This article was authored by Arjit Singh, Luis Dominguez, Arbresha Ibrahimi, members of WDO’s 2023-2025 Young Designers Circle.
We may not all agree on font choices, but one thing most designers can agree on is that design school teaches us how to multitask and work late hours as we aim to hone our craft and strive for success. And for many of us, the habits developed while studying to become a designer often shape what kind of practicing designer we become in the future.
Ultimately, as we can attest, the habit of working hard never truly goes away.
When in school, designers are taught to problem solve — we’re taught to think of problems from 0 to 1, from inception to completion, from sketch to product. We’re taught to meet deadlines and defend our design decisions, often in front of professors whose opinions are hard to change. It can be challenging but those experiences help prepare us for client meetings and tight deadlines (and the last-minute, inevitable changes), and knowing when and how to protect our own intent and authenticity as a designer in the process.

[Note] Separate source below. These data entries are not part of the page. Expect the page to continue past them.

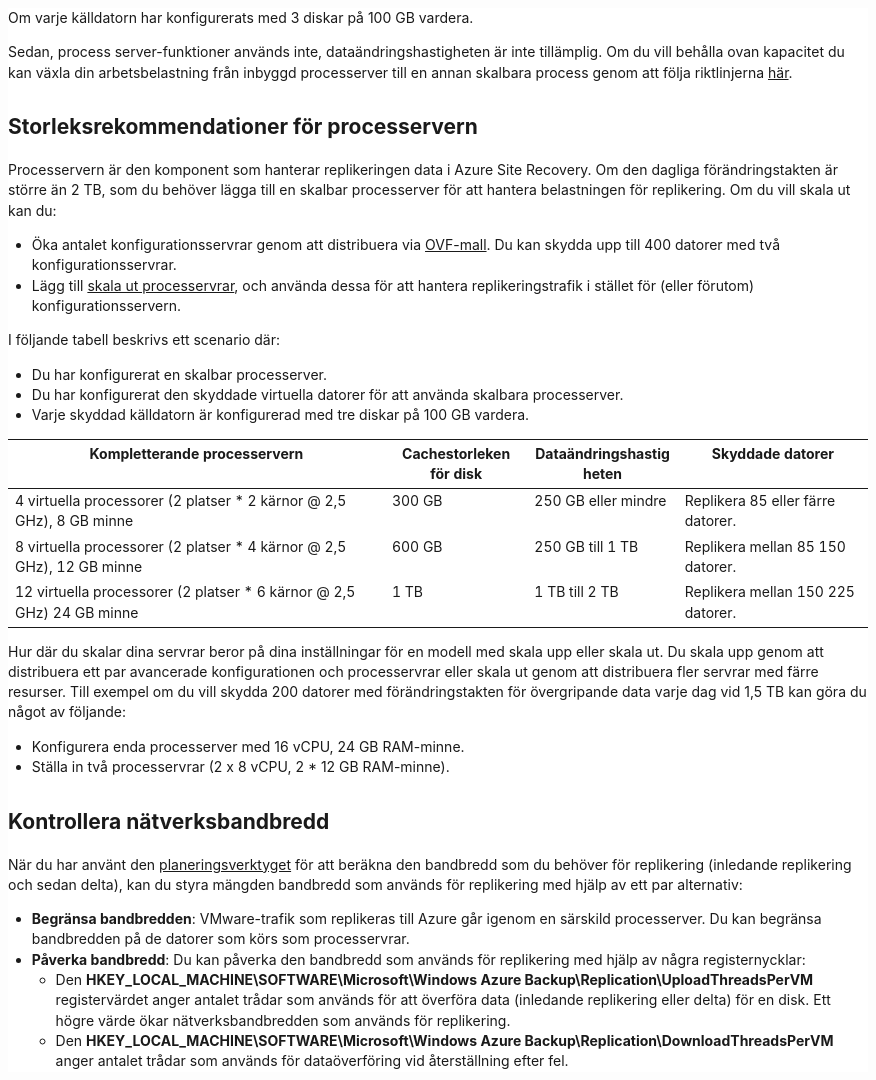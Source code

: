Om varje källdatorn har konfigurerats med 3 diskar på 100 GB vardera.

Sedan, process server-funktioner används inte, dataändringshastigheten är inte tillämplig. Om du vill behålla ovan kapacitet du kan växla din arbetsbelastning från inbyggd processerver till en annan skalbara process genom att följa riktlinjerna [här](vmware-azure-manage-process-server.md#balance-the-load-on-process-server).

## <a name="size-recommendations-for-the-process-server"></a>Storleksrekommendationer för processervern

Processervern är den komponent som hanterar replikeringen data i Azure Site Recovery. Om den dagliga förändringstakten är större än 2 TB, som du behöver lägga till en skalbar processerver för att hantera belastningen för replikering. Om du vill skala ut kan du:

* Öka antalet konfigurationsservrar genom att distribuera via [OVF-mall](vmware-azure-deploy-configuration-server.md#deployment-of-configuration-server-through-ova-template). Du kan skydda upp till 400 datorer med två konfigurationsservrar.
* Lägg till [skala ut processervrar](vmware-azure-set-up-process-server-scale.md#download-installation-file), och använda dessa för att hantera replikeringstrafik i stället för (eller förutom) konfigurationsservern.

I följande tabell beskrivs ett scenario där:

* Du har konfigurerat en skalbar processerver.
* Du har konfigurerat den skyddade virtuella datorer för att använda skalbara processerver.
* Varje skyddad källdatorn är konfigurerad med tre diskar på 100 GB vardera.

**Kompletterande processervern** | **Cachestorleken för disk** | **Dataändringshastigheten** | **Skyddade datorer**
--- | --- | --- | ---
4 virtuella processorer (2 platser * 2 kärnor \@ 2,5 GHz), 8 GB minne | 300 GB | 250 GB eller mindre | Replikera 85 eller färre datorer.
8 virtuella processorer (2 platser * 4 kärnor \@ 2,5 GHz), 12 GB minne | 600 GB | 250 GB till 1 TB | Replikera mellan 85 150 datorer.
12 virtuella processorer (2 platser * 6 kärnor \@ 2,5 GHz) 24 GB minne | 1 TB | 1 TB till 2 TB | Replikera mellan 150 225 datorer.

Hur där du skalar dina servrar beror på dina inställningar för en modell med skala upp eller skala ut.  Du skala upp genom att distribuera ett par avancerade konfigurationen och processervrar eller skala ut genom att distribuera fler servrar med färre resurser. Till exempel om du vill skydda 200 datorer med förändringstakten för övergripande data varje dag vid 1,5 TB kan göra du något av följande:

* Konfigurera enda processerver med 16 vCPU, 24 GB RAM-minne.
* Ställa in två processervrar (2 x 8 vCPU, 2 * 12 GB RAM-minne).

## <a name="control-network-bandwidth"></a>Kontrollera nätverksbandbredd

När du har använt den [planeringsverktyget](site-recovery-deployment-planner.md) för att beräkna den bandbredd som du behöver för replikering (inledande replikering och sedan delta), kan du styra mängden bandbredd som används för replikering med hjälp av ett par alternativ:

* **Begränsa bandbredden**: VMware-trafik som replikeras till Azure går igenom en särskild processerver. Du kan begränsa bandbredden på de datorer som körs som processervrar.
* **Påverka bandbredd**: Du kan påverka den bandbredd som används för replikering med hjälp av några registernycklar:
  * Den **HKEY_LOCAL_MACHINE\SOFTWARE\Microsoft\Windows Azure Backup\Replication\UploadThreadsPerVM** registervärdet anger antalet trådar som används för att överföra data (inledande replikering eller delta) för en disk. Ett högre värde ökar nätverksbandbredden som används för replikering.
  * Den **HKEY_LOCAL_MACHINE\SOFTWARE\Microsoft\Windows Azure Backup\Replication\DownloadThreadsPerVM** anger antalet trådar som används för dataöverföring vid återställning efter fel.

From student to professional, making a habit of knowing our boundaries can help safeguard our creativity in the long-run.
There’s no doubt that the habits we build as design students affect how we perform in the industry in the first few years. At the start of our careers, designers can sometimes feel lost — from documentation to delivery, the real world asks for more. Navigating that journey from design student to professional designer is difficult, especially the jump from storytelling in an academic setting to delivering more tangible, technical outputs.
In the beginning, you might feel like you have no power, or are lacking the confidence and sometimes the refined design skills to make an impact, but ultimately you must remember why you are a part of the conversation.
You must continue honing in on the habit of being a confident leader.
Good designers are those that help the ‘right’ decisions win — while they let some things go, they know when to articulate their design decisions and mould them to win stakeholder agreement. Similarly, good mentors are those that know when to let the creative juices flow — while they offer valuable feedback when it’s needed, they also allow for freedom of expression and exploration…because that is where true design is created.
In the end, it is the habits we build early and responsibilities of ethical design that we take upon us that will help us transform from good students to good mentors, and enable us to continue moving towards building a better future together.